■ REQUIREMENT
Filter the records below for the word "from". Keep each line that has it.

--- SOURCE INFORMATION Enclosed Below ---

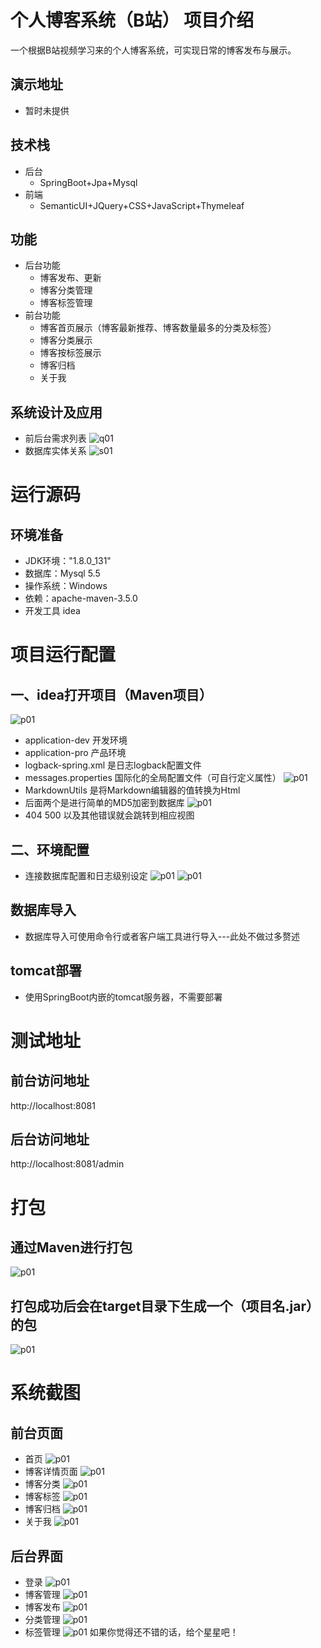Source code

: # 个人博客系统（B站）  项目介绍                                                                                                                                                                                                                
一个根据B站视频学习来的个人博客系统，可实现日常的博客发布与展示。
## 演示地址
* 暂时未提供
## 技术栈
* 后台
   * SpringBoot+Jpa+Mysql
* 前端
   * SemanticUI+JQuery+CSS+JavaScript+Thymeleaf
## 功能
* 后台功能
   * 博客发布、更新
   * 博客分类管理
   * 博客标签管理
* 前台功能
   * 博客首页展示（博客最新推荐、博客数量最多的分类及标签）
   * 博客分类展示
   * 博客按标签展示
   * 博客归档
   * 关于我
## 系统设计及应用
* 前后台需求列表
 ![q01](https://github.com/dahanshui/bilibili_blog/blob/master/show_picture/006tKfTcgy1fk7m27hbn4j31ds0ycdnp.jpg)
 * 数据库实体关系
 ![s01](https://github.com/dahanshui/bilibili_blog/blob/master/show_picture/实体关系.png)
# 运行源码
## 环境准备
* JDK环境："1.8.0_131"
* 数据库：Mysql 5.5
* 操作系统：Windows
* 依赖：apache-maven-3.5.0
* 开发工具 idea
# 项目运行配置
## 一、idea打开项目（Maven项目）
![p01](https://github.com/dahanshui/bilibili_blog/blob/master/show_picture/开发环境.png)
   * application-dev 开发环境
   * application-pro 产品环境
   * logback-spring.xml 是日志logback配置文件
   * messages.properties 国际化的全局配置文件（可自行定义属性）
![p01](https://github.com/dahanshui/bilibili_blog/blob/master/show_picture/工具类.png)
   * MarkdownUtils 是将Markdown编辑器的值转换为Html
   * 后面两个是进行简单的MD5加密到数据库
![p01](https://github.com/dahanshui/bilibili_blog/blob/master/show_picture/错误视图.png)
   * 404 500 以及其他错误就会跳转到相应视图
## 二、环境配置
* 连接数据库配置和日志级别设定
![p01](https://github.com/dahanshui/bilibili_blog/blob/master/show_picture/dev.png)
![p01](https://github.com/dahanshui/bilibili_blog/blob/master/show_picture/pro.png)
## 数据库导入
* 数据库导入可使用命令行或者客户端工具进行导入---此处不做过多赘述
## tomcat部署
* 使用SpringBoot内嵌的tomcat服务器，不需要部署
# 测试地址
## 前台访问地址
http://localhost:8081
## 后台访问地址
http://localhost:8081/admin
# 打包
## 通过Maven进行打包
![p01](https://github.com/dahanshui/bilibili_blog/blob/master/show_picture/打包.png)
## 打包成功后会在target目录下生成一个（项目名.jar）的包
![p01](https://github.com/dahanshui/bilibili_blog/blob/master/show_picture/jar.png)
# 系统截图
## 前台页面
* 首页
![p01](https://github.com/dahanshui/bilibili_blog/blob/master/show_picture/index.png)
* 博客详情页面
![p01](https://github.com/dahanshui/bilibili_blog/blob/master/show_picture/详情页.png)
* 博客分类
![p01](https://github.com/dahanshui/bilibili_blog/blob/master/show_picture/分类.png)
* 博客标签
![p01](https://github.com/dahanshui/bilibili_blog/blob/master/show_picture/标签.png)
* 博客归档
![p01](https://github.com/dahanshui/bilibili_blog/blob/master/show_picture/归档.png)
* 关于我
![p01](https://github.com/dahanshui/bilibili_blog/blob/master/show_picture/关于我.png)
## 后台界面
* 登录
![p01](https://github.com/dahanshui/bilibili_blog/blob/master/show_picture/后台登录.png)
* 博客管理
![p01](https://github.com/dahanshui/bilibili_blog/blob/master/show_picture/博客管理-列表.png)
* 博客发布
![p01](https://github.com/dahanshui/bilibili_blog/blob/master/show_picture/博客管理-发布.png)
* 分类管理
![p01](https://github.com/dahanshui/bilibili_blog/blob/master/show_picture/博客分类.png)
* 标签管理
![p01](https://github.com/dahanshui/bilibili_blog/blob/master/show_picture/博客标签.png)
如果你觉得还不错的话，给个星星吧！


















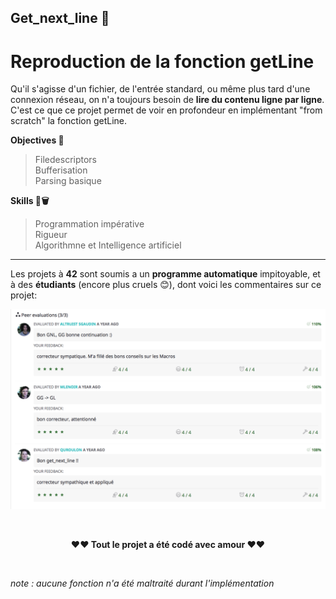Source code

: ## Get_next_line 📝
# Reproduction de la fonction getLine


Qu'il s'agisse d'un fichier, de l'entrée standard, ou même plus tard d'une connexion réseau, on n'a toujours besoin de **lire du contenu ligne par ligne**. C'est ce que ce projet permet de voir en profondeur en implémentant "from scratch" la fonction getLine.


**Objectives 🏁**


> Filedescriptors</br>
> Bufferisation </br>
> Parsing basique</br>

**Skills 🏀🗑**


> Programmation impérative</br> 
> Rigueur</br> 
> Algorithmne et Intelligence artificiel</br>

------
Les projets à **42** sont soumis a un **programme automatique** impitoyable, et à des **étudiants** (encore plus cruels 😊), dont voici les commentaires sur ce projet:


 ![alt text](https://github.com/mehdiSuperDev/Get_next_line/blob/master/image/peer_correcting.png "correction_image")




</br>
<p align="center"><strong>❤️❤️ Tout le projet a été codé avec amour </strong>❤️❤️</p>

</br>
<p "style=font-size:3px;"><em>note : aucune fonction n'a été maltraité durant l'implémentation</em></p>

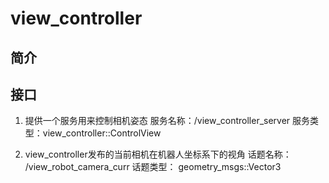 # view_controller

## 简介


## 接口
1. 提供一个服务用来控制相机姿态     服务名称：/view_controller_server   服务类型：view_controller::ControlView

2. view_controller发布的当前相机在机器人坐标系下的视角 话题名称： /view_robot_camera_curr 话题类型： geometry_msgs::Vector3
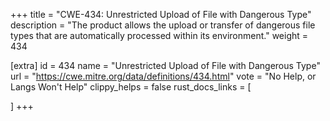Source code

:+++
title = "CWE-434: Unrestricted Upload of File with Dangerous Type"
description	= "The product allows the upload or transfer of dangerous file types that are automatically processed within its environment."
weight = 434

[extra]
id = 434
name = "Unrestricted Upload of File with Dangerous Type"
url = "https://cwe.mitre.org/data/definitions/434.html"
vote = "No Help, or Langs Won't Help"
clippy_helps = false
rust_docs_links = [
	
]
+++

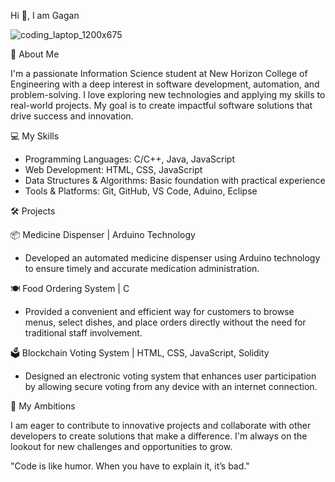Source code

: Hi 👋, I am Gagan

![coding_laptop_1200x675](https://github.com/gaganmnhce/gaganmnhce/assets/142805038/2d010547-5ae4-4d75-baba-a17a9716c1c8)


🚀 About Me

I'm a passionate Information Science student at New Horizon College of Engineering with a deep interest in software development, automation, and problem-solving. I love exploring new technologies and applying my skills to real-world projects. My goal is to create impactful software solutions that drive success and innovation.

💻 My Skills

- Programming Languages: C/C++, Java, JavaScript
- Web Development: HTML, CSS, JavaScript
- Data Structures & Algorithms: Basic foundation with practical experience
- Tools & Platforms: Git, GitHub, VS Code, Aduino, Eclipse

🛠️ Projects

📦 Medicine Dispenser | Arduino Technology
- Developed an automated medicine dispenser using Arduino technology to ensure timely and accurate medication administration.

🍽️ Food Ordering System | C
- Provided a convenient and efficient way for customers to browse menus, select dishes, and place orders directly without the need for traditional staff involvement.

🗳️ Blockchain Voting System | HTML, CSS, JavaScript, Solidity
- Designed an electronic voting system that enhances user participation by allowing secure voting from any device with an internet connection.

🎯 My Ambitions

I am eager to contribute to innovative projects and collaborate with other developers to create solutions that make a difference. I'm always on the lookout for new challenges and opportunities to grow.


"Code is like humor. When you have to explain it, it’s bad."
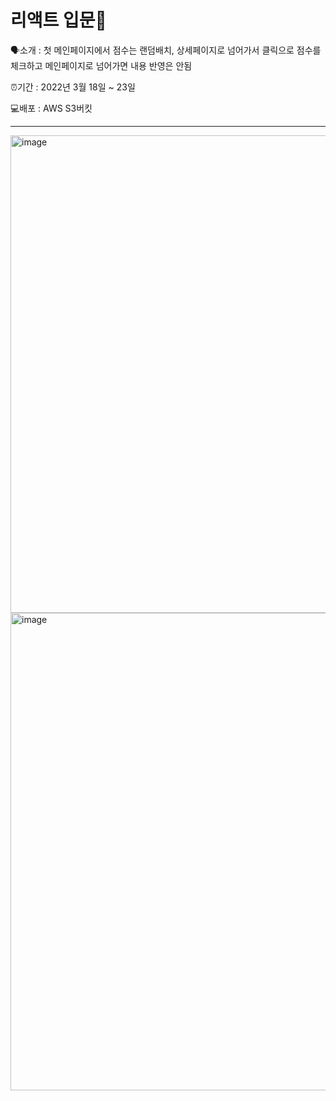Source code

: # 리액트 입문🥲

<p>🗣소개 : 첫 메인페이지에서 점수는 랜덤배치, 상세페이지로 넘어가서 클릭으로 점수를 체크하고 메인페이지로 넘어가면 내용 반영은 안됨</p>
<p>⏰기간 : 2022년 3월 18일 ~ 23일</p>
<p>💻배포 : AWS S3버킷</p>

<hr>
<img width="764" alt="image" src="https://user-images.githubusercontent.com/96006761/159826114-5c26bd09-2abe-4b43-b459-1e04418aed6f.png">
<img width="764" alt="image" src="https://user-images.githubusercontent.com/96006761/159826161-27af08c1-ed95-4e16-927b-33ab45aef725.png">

--- End of Enclosed SOURCE INFORMATION ---

■ OUTPUT OF THE EXERCISE
Qu'il s'agisse d'un fichier, de l'entrée standard, ou même plus tard d'une connexion réseau, on n'a toujours besoin de **lire du contenu ligne par ligne**. C'est ce que ce projet permet de voir en profondeur en implémentant "from scratch" la fonction getLine.
- Designed an electronic voting system that enhances user participation by allowing secure voting from any device with an internet connection.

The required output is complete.